Brief: Please copy each line of the records below that holds the word "logs".

Plain-text document sources:
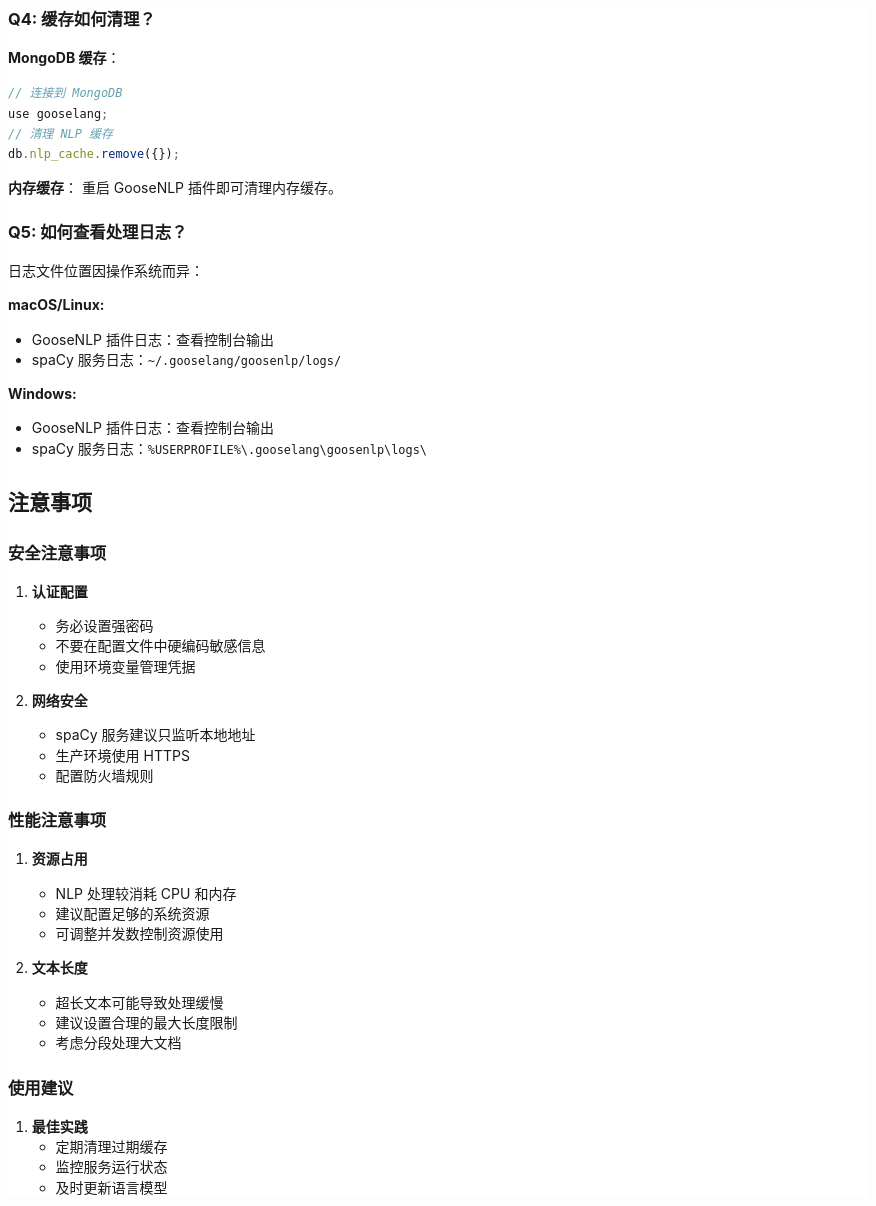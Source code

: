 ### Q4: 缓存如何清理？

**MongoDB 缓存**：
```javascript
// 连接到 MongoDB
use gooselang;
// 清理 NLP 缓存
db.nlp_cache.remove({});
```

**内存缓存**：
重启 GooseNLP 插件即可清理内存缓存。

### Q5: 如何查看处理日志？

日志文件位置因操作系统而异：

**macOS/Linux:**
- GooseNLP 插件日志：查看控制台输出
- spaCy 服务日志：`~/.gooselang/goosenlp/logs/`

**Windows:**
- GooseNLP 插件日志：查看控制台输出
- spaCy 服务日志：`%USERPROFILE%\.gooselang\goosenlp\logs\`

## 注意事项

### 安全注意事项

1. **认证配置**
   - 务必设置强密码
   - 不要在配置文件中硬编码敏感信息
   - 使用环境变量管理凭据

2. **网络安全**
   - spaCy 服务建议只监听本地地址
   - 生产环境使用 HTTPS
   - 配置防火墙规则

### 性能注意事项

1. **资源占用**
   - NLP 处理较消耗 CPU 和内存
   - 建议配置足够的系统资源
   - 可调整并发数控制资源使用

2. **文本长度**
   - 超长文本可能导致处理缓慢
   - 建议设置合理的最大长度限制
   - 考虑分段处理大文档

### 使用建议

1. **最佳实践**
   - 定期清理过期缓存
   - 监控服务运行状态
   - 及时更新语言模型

Solved exercise:
- spaCy 服务日志：`~/.gooselang/goosenlp/logs/`
- spaCy 服务日志：`%USERPROFILE%\.gooselang\goosenlp\logs\`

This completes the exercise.